Government should strengthen the link between education and industry by working with employers to keep training relevant, and by expanding apprenticeships and other work-based learning that ease the transition into work. Greater investment is needed in sectors with real job-creation potential, agriculture and agribusiness, manufacturing, construction, the digital economy and green industries, several of which remain sleeping giants relative to their potential. Young entrepreneurs need affordable credit, business development support, market access and a regulatory environment that helps them build enterprises that create jobs, not just support survival.

Digital labour platforms are already a significant source of youth employment, yet Kenya’s budgetary allocation to information and communications technology remains below 2% of the national budget, even as the digital economy keeps changing shape and AI reshapes the entry-level tasks many young people currently rely on. Labour and social protection policy needs to modernise alongside it, so platform workers have fair working conditions, occupational protections and access to social security. As digital employment grows, the quality of that work must grow with it.

Above all, youth employment policy should be guided by evidence, reliable data on what works, where the gaps are, and which interventions actually deliver, and shaped with young people themselves rather than for them.

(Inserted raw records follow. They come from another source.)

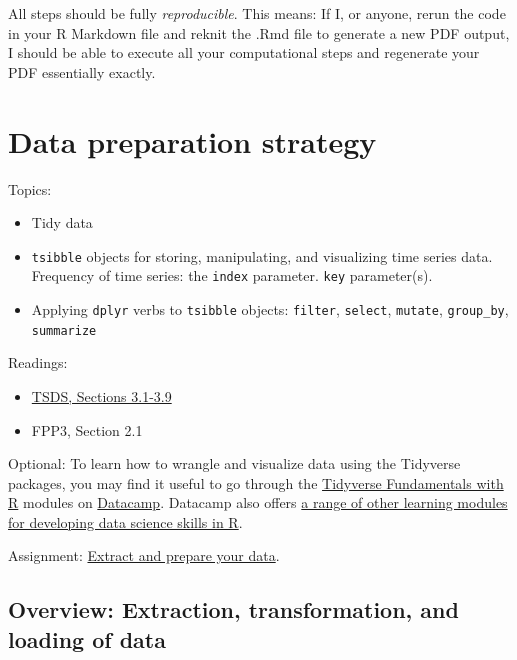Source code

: \documentclass[
]{book}
\providecommand{\tightlist}{%
  \setlength{\itemsep}{0pt}\setlength{\parskip}{0pt}}
\begin{document}
All steps should be fully \emph{reproducible}. This means: If I, or anyone, rerun the code in your R Markdown file and reknit the .Rmd file to generate a new PDF output, I should be able to execute all your computational steps and regenerate your PDF essentially exactly.

\hypertarget{data-preparation-strategy}{%
\chapter{Data preparation strategy}\label{data-preparation-strategy}}

Topics:

\begin{itemize}
\tightlist
\item
  Tidy data
\item
  \texttt{tsibble} objects for storing, manipulating, and visualizing time series data. Frequency of time series: the \texttt{index} parameter. \texttt{key} parameter(s).
\item
  Applying \texttt{dplyr} verbs to \texttt{tsibble} objects: \texttt{filter}, \texttt{select}, \texttt{mutate}, \texttt{group\_by}, \texttt{summarize}
\end{itemize}

Readings:

\begin{itemize}
\tightlist
\item
  \href{https://jhudatascience.org/tidyversecourse/wrangle-data.html\#anonymous-functions}{TSDS, Sections 3.1-3.9}
\item
  FPP3, Section 2.1
\end{itemize}

Optional: To learn how to wrangle and visualize data using the Tidyverse packages, you may find it useful to go through the \href{https://learn.datacamp.com/skill-tracks/tidyverse-fundamentals}{Tidyverse Fundamentals with R} modules on \href{https://learn.datacamp.com/}{Datacamp}. Datacamp also offers \href{https://learn.datacamp.com/career-tracks/data-scientist-with-r}{a range of other learning modules for developing data science skills in R}.

Assignment: \href{https://github.com/uva-eng-time-series-sp21/sys5581-course-materials/blob/master/assignments/assignment_data_etl.pdf}{Extract and prepare your data}.

\hypertarget{overview-extraction-transformation-and-loading-of-data}{%
\section{Overview: Extraction, transformation, and loading of data}\label{overview-extraction-transformation-and-loading-of-data}}
\end{document}

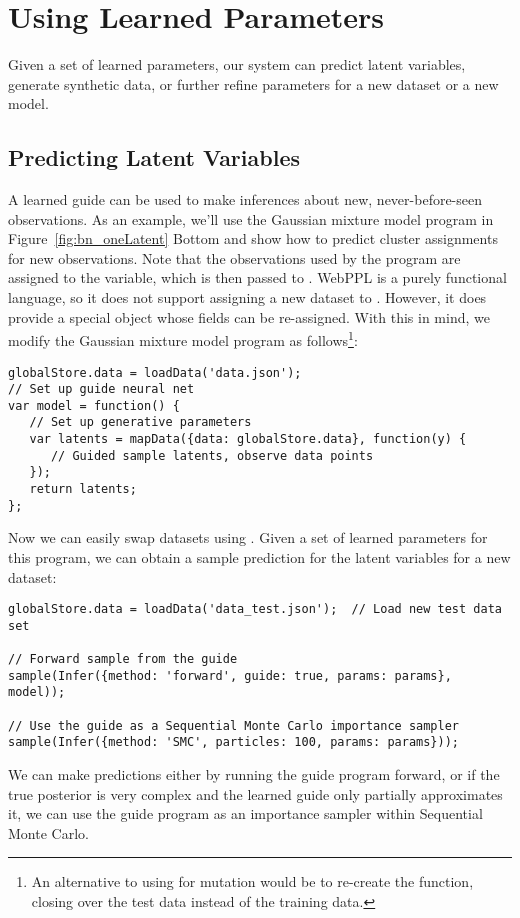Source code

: \section{Using Learned Parameters}
\label{sec:usingLearnedGuides}

Given a set of learned parameters, our system can predict latent variables, generate synthetic data, or further refine parameters for a new dataset or a new model.

\subsection{Predicting Latent Variables}

A learned guide can be used to make inferences about new, never-before-seen observations. As an example, we'll use the Gaussian mixture model program in Figure~\ref{fig:bn_oneLatent} Bottom and show how to predict cluster assignments for new observations. Note that the observations used by the program are assigned to the  variable, which is then passed to . WebPPL is a purely functional language, so it does not support assigning a new dataset to . However, it does provide a special  object whose fields can be re-assigned. With this in mind, we modify the Gaussian mixture model program as follows\footnote{An alternative to using  for mutation would be to re-create the  function, closing over the test data instead of the training data.}:
\begin{lstlisting}
globalStore.data = loadData('data.json');
// Set up guide neural net
var model = function() {
   // Set up generative parameters
   var latents = mapData({data: globalStore.data}, function(y) {
      // Guided sample latents, observe data points
   });
   return latents;
};
\end{lstlisting}
Now we can easily swap datasets using . Given a set of learned parameters  for this program, we can obtain a sample prediction for the latent variables for a new dataset:
\begin{lstlisting}
globalStore.data = loadData('data_test.json');	// Load new test data set

// Forward sample from the guide
sample(Infer({method: 'forward', guide: true, params: params}, model));

// Use the guide as a Sequential Monte Carlo importance sampler
sample(Infer({method: 'SMC', particles: 100, params: params}));
\end{lstlisting}
We can make predictions either by running the guide program forward, or if the true posterior is very complex and the learned guide only partially approximates it, we can use the guide program as an importance sampler within Sequential Monte Carlo.

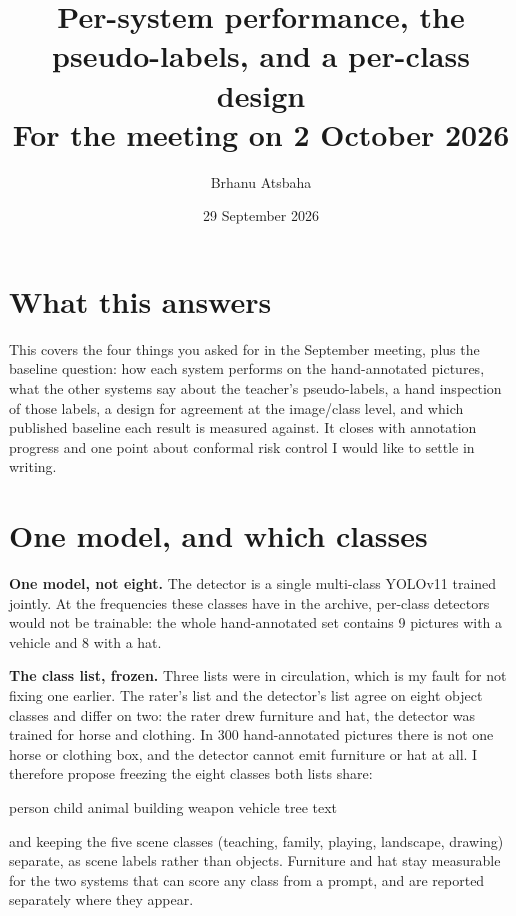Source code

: \documentclass[11pt,a4paper]{article}
\title{\vspace{-1.5cm}Per-system performance, the pseudo-labels, and a per-class design\\[2pt]
\large For the meeting on 2 October 2026}
\author{Brhanu Atsbaha}
\date{29 September 2026}
\begin{document}
\maketitle
\vspace{-0.7cm}

\section*{What this answers}

This covers the four things you asked for in the September meeting, plus the baseline question: how
each system performs on the hand-annotated pictures, what the other systems say about the teacher's pseudo-labels, a hand
inspection of those labels, a design for agreement at the image/class level, and which published
baseline each result is measured against. It closes with
annotation progress and one point about conformal risk control I would like to settle in writing.

\section{One model, and which classes}

\textbf{One model, not eight.} The detector is a single multi-class YOLOv11 trained jointly. At the
frequencies these classes have in the archive, per-class detectors would not be trainable: the whole
hand-annotated set contains 9 pictures with a vehicle and 8 with a hat.

\textbf{The class list, frozen.} Three lists were in circulation, which is my fault for not fixing one
earlier. The rater's list and the detector's list agree on eight object classes and differ on two: the
rater drew furniture and hat, the detector was trained for horse and clothing. In 300 hand-annotated
pictures there is not one horse or clothing box, and the detector cannot emit furniture or hat at all.
I therefore propose freezing the eight classes both lists share:

\begin{center}
person \quad child \quad animal \quad building \quad weapon \quad vehicle \quad tree \quad text
\end{center}

and keeping the five scene classes (teaching, family, playing, landscape, drawing) separate, as scene
labels rather than objects. Furniture and hat stay measurable for the two systems that can score any
class from a prompt, and are reported separately where they appear.
\end{document}
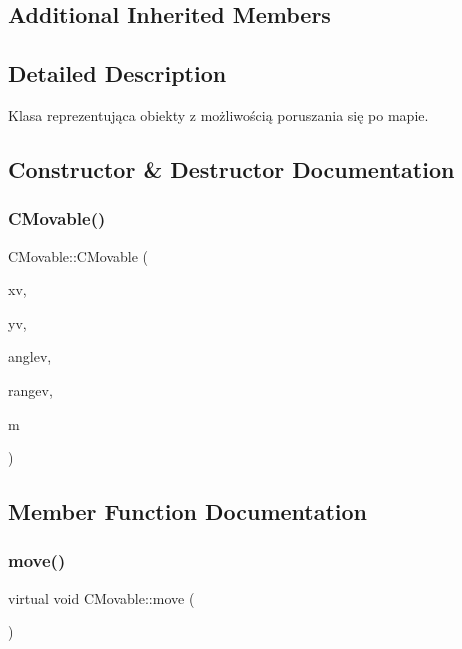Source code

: \subsection*{Additional Inherited Members}


\subsection{Detailed Description}
Klasa reprezentująca obiekty z możliwością poruszania się po mapie. 

\subsection{Constructor \& Destructor Documentation}
\mbox{\label{class_c_movable_a5f049731afad44da86ff6e3684c258e9}} 
\subsubsection{\texorpdfstring{C\+Movable()}{CMovable()}}
{\footnotesize\ttfamily C\+Movable\+::\+C\+Movable (\begin{DoxyParamCaption}\item[{qreal}]{xv,  }\item[{qreal}]{yv,  }\item[{qreal}]{anglev,  }\item[{qreal}]{rangev,  }\item[{\mbox{\hyperlink{class_c_map}{C\+Map}} $\ast$}]{m }\end{DoxyParamCaption})}



\subsection{Member Function Documentation}
\mbox{\label{class_c_movable_a8e66e106f13362d24462ce0c9d0431af}} 
\subsubsection{\texorpdfstring{move()}{move()}}
{\footnotesize\ttfamily virtual void C\+Movable\+::move (\begin{DoxyParamCaption}{ }\end{DoxyParamCaption})\hspace{0.3cm}{\ttfamily [pure virtual]}}



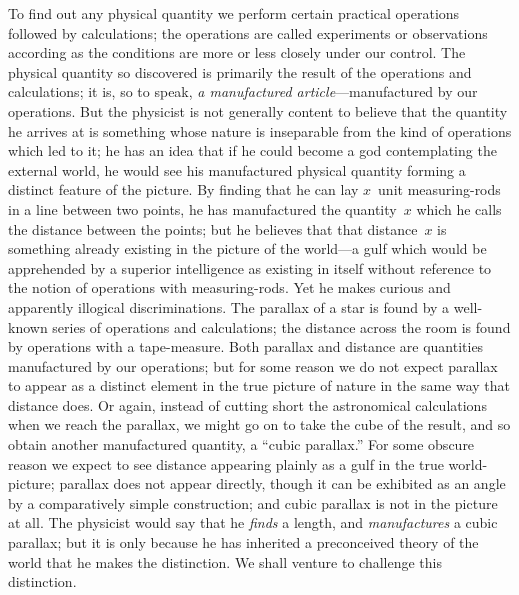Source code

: \documentclass[12pt]{book}
\begin{document}
To find out any physical quantity we perform certain practical operations
followed by calculations; the operations are called experiments or observations
according as the conditions are more or less closely under our control. The
physical quantity so discovered is primarily the result of the operations and
calculations; it is, so to speak, \emph{a manufactured article}---manufactured by
%
our operations. But the physicist is not generally content to believe that the
quantity he arrives at is something whose nature is inseparable from the kind
of operations which led to it; he has an idea that if he could become a god
contemplating the external world, he would see his manufactured physical
quantity forming a distinct feature of the picture. By finding that he can
lay $x$~unit measuring-rods in a line between two points, he has manufactured
the quantity~$x$ which he calls the distance between the points; but he believes
that that distance~$x$ is something already existing in the picture of the world---a
gulf which would be apprehended by a superior intelligence as existing
in itself without reference to the notion of operations with measuring-rods.
Yet he makes curious and apparently illogical discriminations. The parallax
of a star is found by a well-known series of operations and calculations; the
distance across the room is found by operations with a tape-measure. Both
parallax and distance are quantities manufactured by our operations; but
for some reason we do not expect parallax to appear as a distinct element in
the true picture of nature in the same way that distance does. Or again,
instead of cutting short the astronomical calculations when we reach the
parallax, we might go on to take the cube of the result, and so obtain another
manufactured quantity, a ``cubic parallax.'' For some obscure reason we
expect to see distance appearing plainly as a gulf in the true world-picture;
parallax does not appear directly, though it can be exhibited as an angle by
a comparatively simple construction; and cubic parallax is not in the picture
at all. The physicist would say that he \emph{finds} a length, and \emph{manufactures} a
cubic parallax; but it is only because he has inherited a preconceived theory
of the world that he makes the distinction. We shall venture to challenge
this distinction.
\end{document}
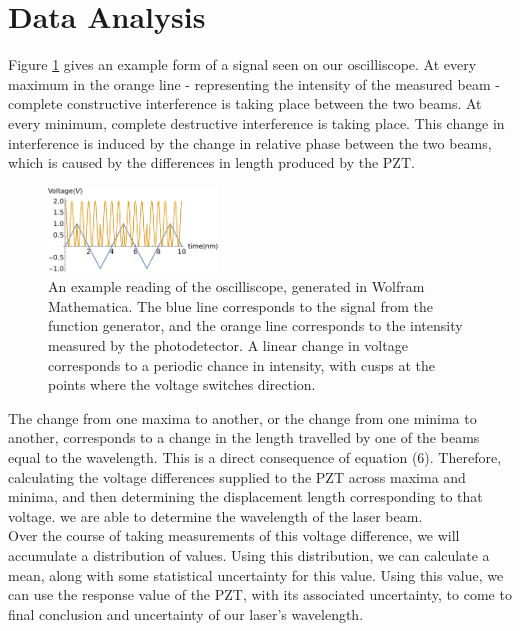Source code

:   \section{Data Analysis}
    Figure \ref{fig:waveform} gives an example form of a signal seen on our oscilliscope. At every maximum in the orange line - representing the intensity of the measured beam - complete constructive interference is taking place between the two beams. At every minimum, complete destructive interference is taking place. This change in interference is induced by the change in relative phase between the two beams, which is caused by the differences in length produced by the PZT.
   \begin{figure}[t]
    \includegraphics[width=0.4\textwidth]{waveform.pdf}
    \caption{An example reading of the oscilliscope, generated in Wolfram Mathematica. The blue line corresponds to the signal from the function generator, and the orange line corresponds to the intensity measured by the photodetector. A linear change in voltage corresponds to a periodic chance in intensity, with cusps at the points where the voltage switches direction.}
    \label{fig:waveform}
    \end{figure}
    The change from one maxima to another, or the change from one minima to another, corresponds to a change in the length travelled by one of the beams equal to the wavelength. This is a direct consequence of equation (6). Therefore, calculating the voltage differences supplied to the PZT across maxima and minima, and then determining the displacement length corresponding to that voltage. we are able to determine the wavelength of the laser beam.
    \\
    Over the course of taking measurements of this voltage difference, we will accumulate a distribution of values. Using this distribution, we can calculate a mean, along with some statistical uncertainty for this value. Using this value, we can use the response value of the PZT, with its associated uncertainty, to come to final conclusion and uncertainty of our laser's wavelength.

On this World Youth Skills Day, we should celebrate the resilience, innovation and ambition of Kenya’s young people. But skills alone cannot deliver prosperity. Real progress will come when investment in skills is matched by investment in job creation, stronger institutions, and policies genuinely designed to help young people find dignified, secure and productive work.

The young people are ready. The question is whether our policies, institutions and economies are designed and resourced to meet them.